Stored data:
════════

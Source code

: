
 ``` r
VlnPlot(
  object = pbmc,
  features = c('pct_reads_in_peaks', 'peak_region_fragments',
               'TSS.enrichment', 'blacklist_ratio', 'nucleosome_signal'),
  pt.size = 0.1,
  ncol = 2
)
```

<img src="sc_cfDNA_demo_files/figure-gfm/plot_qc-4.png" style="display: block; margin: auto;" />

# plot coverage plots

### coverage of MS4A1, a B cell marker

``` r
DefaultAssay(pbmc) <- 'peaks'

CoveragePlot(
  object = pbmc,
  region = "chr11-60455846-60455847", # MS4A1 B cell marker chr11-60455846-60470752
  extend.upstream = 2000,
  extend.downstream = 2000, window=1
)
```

════════

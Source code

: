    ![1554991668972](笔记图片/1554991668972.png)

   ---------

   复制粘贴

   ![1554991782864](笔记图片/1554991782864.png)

════════

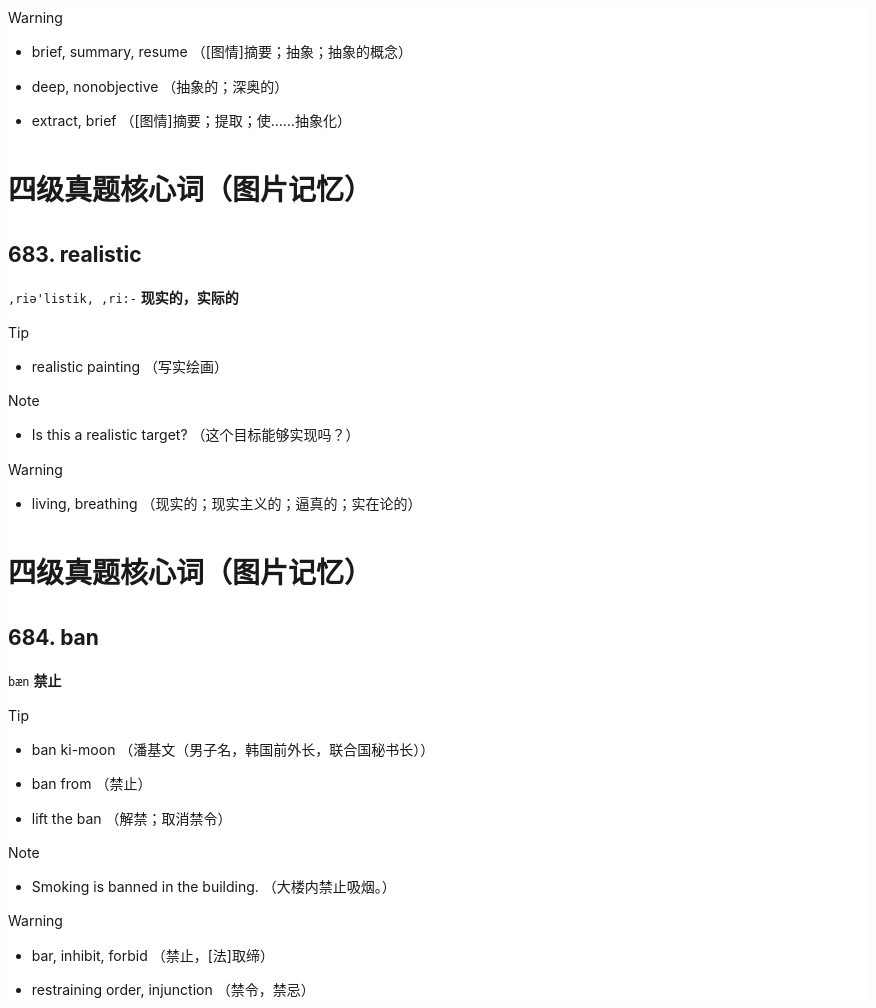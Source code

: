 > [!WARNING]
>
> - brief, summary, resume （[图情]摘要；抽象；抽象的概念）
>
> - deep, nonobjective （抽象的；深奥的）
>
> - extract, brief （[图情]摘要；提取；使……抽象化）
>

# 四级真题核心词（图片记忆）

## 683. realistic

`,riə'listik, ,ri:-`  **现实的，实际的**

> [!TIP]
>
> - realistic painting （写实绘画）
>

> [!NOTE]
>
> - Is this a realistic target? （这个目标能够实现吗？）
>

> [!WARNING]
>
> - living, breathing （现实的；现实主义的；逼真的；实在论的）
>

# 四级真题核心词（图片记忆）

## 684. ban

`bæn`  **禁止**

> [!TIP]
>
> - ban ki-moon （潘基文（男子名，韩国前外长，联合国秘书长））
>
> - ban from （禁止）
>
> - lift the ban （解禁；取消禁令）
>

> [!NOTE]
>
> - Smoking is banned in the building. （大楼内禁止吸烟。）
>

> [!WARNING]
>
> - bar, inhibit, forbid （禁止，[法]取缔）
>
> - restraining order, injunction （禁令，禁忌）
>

════════

About this exercise -
Check each line of the entries above, and show every one holding the word "marker".

Solution for this problem -
### coverage of MS4A1, a B cell marker
  region = "chr11-60455846-60455847", # MS4A1 B cell marker chr11-60455846-60470752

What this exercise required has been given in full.